In later letters he recounts how he walked down the recently liberated Champs-Elysee in Paris as part of a huge parade. “”As I pass, with my camera on my shoulder, someone yells ‘Canadien’ and everyone takes it up, and shouts and the cry goes all down the line as I walk past.”  He wrote that the crowd surrounded him just to touch him as if he were “some kind of spiritual healer”.

Letters to his brother told other details than those sent to his mother, including how Parisian women could be “naughty”.

Of course he also had some close calls, recounting on one occasion how he set up his 16mm camera in a supposedly liberated town, only to have bullets whiz by seconds later as he ducked for cover.

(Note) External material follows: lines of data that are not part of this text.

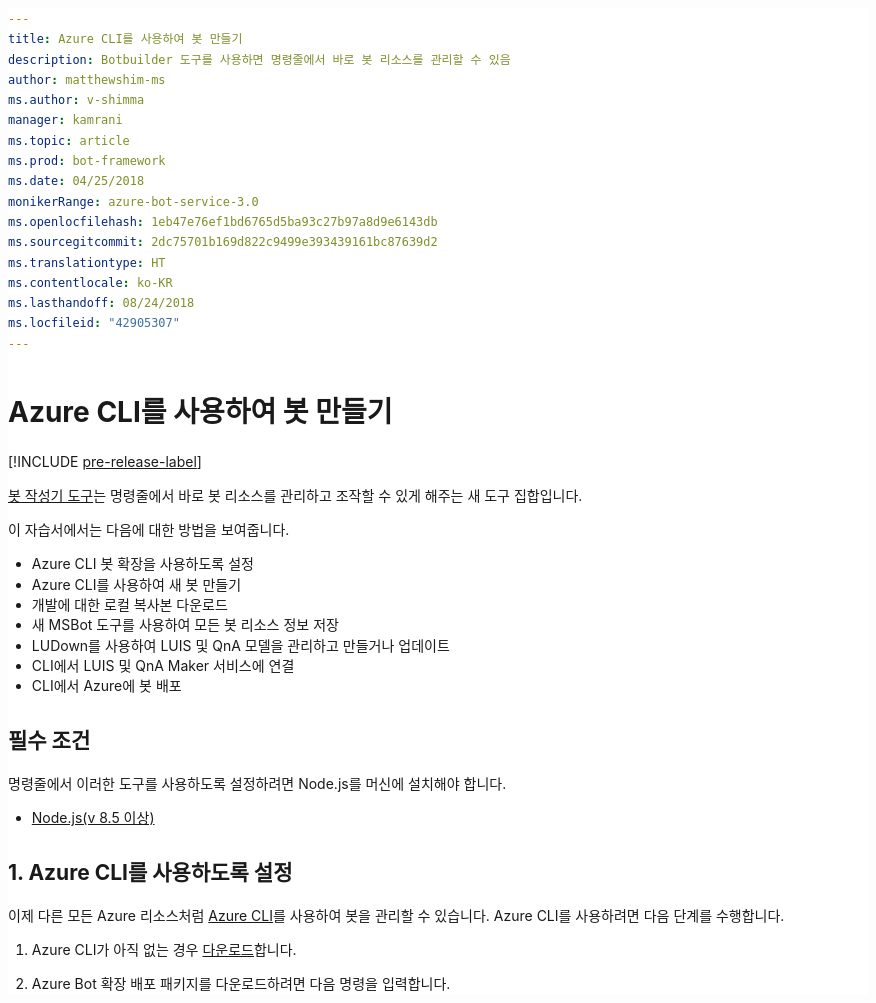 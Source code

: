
 ```yaml
---
title: Azure CLI를 사용하여 봇 만들기
description: Botbuilder 도구를 사용하면 명령줄에서 바로 봇 리소스를 관리할 수 있음
author: matthewshim-ms
ms.author: v-shimma
manager: kamrani
ms.topic: article
ms.prod: bot-framework
ms.date: 04/25/2018
monikerRange: azure-bot-service-3.0
ms.openlocfilehash: 1eb47e76ef1bd6765d5ba93c27b97a8d9e6143db
ms.sourcegitcommit: 2dc75701b169d822c9499e393439161bc87639d2
ms.translationtype: HT
ms.contentlocale: ko-KR
ms.lasthandoff: 08/24/2018
ms.locfileid: "42905307"
---
```

# <a name="create-bots-with-azure-cli"></a>Azure CLI를 사용하여 봇 만들기

[!INCLUDE [pre-release-label](./includes/pre-release-label-v3.md)]

[봇 작성기 도구](https://github.com/microsoft/botbuilder-tools)는 명령줄에서 바로 봇 리소스를 관리하고 조작할 수 있게 해주는 새 도구 집합입니다. 

이 자습서에서는 다음에 대한 방법을 보여줍니다.

- Azure CLI 봇 확장을 사용하도록 설정
- Azure CLI를 사용하여 새 봇 만들기 
- 개발에 대한 로컬 복사본 다운로드
- 새 MSBot 도구를 사용하여 모든 봇 리소스 정보 저장
- LUDown를 사용하여 LUIS 및 QnA 모델을 관리하고 만들거나 업데이트
- CLI에서 LUIS 및 QnA Maker 서비스에 연결
- CLI에서 Azure에 봇 배포

## <a name="prerequisites"></a>필수 조건

명령줄에서 이러한 도구를 사용하도록 설정하려면 Node.js를 머신에 설치해야 합니다. 

- [Node.js(v 8.5 이상)](https://nodejs.org/en/)

## <a name="1-enable-azure-cli"></a>1. Azure CLI를 사용하도록 설정

이제 다른 모든 Azure 리소스처럼 [Azure CLI](https://docs.microsoft.com/cli/azure/?view=azure-cli-latest)를 사용하여 봇을 관리할 수 있습니다. Azure CLI를 사용하려면 다음 단계를 수행합니다.

1. Azure CLI가 아직 없는 경우 [다운로드](https://docs.microsoft.com/en-us/cli/azure/install-azure-cli?view=azure-cli-latest)합니다. 

2. Azure Bot 확장 배포 패키지를 다운로드하려면 다음 명령을 입력합니다.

Scene from an CFPU 16mm film of Canadians landing at Juno beach early on June 6,  in the face of heavy fire from German defenders in the houses and built up fortifications. CFPU cameramen, usually in the front lines often faced the same danger as the armed soldiers
Scene from an CFPU 16mm film of Canadians landing at Juno beach early on June 6, in the face of heavy fire from German defenders in the houses and built up fortifications. CFPU cameramen, usually in the front lines often faced the same danger as the armed soldiers © DND- ARchives Canada

Jeff Noakes says the diaries and letters are an important addition to understanding the war and also add context to the photos and films of the six year conflict by adding and additional human touch.

The letters had been sitting for years and McCaughey’s son Bruce said the family wasn’t sure about their continued safety. He scanned the letters, many of which the immediate family had never read.

Standing on the roof of a Canadian designed Chev 8cwt van, (possibly one of the CBC vans, Sgt. Hugh McCaughey captures the euphoria on the streets of Utrecht on Victory in Europe Day in May 1945.
Standing on the roof of a Canadian designed and built Chev 8cwt van, (possibly one of the CBC vans), Sgt. Hugh McCaughey captures the euphoria on the streets of Utrecht on Victory in Europe Day in May 1945. © Submitted by Bruce McCaughey

He added he learned a lot about his father who had returned to his camera salesman job and died in 1972.  He says it’s not that his father didn’t talk about the war, rather that he himself was too young for the stories to register at the time.

He hopes now the letters may help younger Canadians gain an appreciation of how the war was different from the Hollywood features, “not the war-hero type stories”, and how the experience differs from conflicts of today.

He also hopes it will encourage people to listen more closely to the stories their parents tell adding that he regrets that he was too young to understand, and did not listen more closely” at the time.